The world is beautiful too, and I forget this daily.

Here is what I once knew: stories read to me at bedtime, songs played downstairs on a piano, the notes drifting into my dreams, a yard with a tree to climb, a friend I loved so much that when I pushed her away, I missed her laughter for years.


In June when I was in Venice, I walked one afternoon alone through the winding narrow streets.

A huge church rises up, how churches seem to do in this place, so that one moment there is an alleyway and the next, there is a large courtyard, a statue, a massive building.

Some of these churches you have to pay to enter. If you are a woman, and you have bare shoulders, you have to cover yourself. But you won't know until you open the door. I walk toward this particular church and freeze when I turn the corner and almost run into an old woman.

Old woman doesn't accurately describe her. This woman is shrunken and wrinkled, her face like the shriveled up face of an apple doll. She is dressed all in black. Her fingers, when she reaches out to me, are gnarled twigs. Honestly, she looks like a witch in a fairy tale.

I brush past her, anxiously, thinking what I always do when I am faced with broken-ness, with hunger, with poverty, with illness, with difference-- that I have to get away from it. And then there's the immediate next thought, the one that comes from the world-- the one that says: This is a scam. She's a thief. Pretend she's not here.

These are the thoughts that make me feel better about not helping her.

I go inside the church. These churches. Oh my God. The walls are covered in priceless paintings. Sculptures. Stained glass. Ornate fixtures and candles. They are monuments to human achievement and beauty. Symbols of brilliant engineering and architecture, art, music -- the very best of what we humans can create.

You have to pay in this church. I stand in a line waiting to step up to the cashier. I am looking around for the cost of the ticket. I am gawking at the massive paintings on the walls. A woman says sternly, "Senora. Senora!"

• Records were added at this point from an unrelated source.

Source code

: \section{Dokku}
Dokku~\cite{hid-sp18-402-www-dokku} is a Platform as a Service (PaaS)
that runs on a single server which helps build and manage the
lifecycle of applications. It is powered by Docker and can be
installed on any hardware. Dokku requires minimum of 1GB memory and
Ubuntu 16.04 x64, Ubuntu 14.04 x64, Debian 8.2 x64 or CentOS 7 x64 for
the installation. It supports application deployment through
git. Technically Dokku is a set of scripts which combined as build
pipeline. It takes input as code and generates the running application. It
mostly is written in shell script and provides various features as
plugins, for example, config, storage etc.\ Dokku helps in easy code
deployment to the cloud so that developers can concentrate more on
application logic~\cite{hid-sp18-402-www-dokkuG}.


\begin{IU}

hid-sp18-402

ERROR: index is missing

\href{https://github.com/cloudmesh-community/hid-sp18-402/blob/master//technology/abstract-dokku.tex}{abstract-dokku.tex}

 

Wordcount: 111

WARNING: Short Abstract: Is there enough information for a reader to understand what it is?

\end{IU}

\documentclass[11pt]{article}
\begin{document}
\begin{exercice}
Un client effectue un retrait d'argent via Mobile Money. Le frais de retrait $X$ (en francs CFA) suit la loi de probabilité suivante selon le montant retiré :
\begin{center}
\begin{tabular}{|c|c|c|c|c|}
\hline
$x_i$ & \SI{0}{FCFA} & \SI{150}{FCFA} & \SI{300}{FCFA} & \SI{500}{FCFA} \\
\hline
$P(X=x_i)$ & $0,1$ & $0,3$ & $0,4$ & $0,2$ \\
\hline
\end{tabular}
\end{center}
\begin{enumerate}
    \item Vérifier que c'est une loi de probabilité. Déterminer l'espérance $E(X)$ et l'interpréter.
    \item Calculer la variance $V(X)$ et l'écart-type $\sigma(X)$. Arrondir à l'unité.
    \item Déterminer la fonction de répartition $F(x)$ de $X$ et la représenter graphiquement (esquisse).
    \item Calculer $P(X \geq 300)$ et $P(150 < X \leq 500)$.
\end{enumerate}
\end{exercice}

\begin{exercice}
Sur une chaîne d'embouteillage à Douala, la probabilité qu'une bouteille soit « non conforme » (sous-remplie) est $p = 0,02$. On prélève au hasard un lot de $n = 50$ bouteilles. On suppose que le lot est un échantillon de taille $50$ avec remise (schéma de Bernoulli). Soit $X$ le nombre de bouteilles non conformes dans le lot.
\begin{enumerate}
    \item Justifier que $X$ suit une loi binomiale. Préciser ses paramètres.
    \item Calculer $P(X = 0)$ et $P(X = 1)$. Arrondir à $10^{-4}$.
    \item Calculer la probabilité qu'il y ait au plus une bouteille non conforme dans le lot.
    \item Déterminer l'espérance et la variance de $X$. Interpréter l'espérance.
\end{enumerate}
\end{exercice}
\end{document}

It takes me a minute to realize she is talking to me. The cashier, clerk, whatever you call the people who take your money when you want to look inside a church. She rolls her eyes and mutters something under her breath. I am the stupid tourist in line who doesn't know it is my turn next. The one who doesn't speak the language or know the rules.

Publicly shamed, I pay the entrance fee. Any joy I had being inside the church is gone. The art on the walls is just art on the walls. More paintings of Mary holding Jesus. Saints, many of their faces modeled after whoever paid the artist to paint the painting. I am thinking of the old lady outside begging in her black clothes in the heat and scaring the crap out of tourists. I am thinking of the woman who just yelled at me. I am arguing with her in my head. I mean, what kind of customer service is that, yelling at tourists. In a freaking church.

This church, like a lot of churches over here, has altars and candles. If you pay a coin, you can light a candle and say a prayer. Usually I like doing that, my old Catholic school upbringing coming back to me. People kneel at the kneelers and bless themselves. They leave pictures behind of sick and damaged loved ones. You can feel their desperation, their faith. I don't need to know the language to know what they are begging for.

Help.

Please God, hear me. Help me.

But now, in this church, my hands around the unfamiliar coins, I don't want to light a stupid candle. And why should I have to pay to say a prayer? Why should I give any of my coins to this church when right outside the door, the oldest human being I have ever seen, stands in need?

I pull every coin out of my pocket. I have no idea how much money it is. I never know what I am carrying over here. It could be two bucks. It could be twenty. Whatever. I walk past the paintings and statues and stained glass. I walk past the rolling-her-eyes-at-the-dumb-tourists clerk. I walk outside into the blazing sun.

I look the woman in the eyes when I give her my money. They're watery and white and I don't know if she can see me, but she says, Grazie.

I sit in the courtyard and watch tourists going into and out of the church. I watch the ones who freeze when they nearly run into the woman, the ones who brush past her, the few who reach for money.  A crumpled up newspaper rolls across the courtyard like a tumbleweed. A teenager reaches to grab it before it falls into the canal.

She misses, and an older woman nearby smirks as if to say, why did you bother? Who cares? A little girl shrieks and clutches her father's hand. "Did you see the witch?" she says.

"Shh, don't say that," says her father. He smiles apologetically at me.

The little girl laughs. She lets go of her father's hand and chases the pigeons around the courtyard. A gondola glides by the crumpled newspaper in the water. The church bells ring.


Here is what I know, what I have always known--

The world is broken

The world is beautiful







2 comments:

  1. A great reminder of ALL faces of humanity. Of kindness. Of need. Of action. Be the change we want to see in the world, one word, one deed, one dear day, at a time. We never know when our last day will come knocking, or when it will slip past us.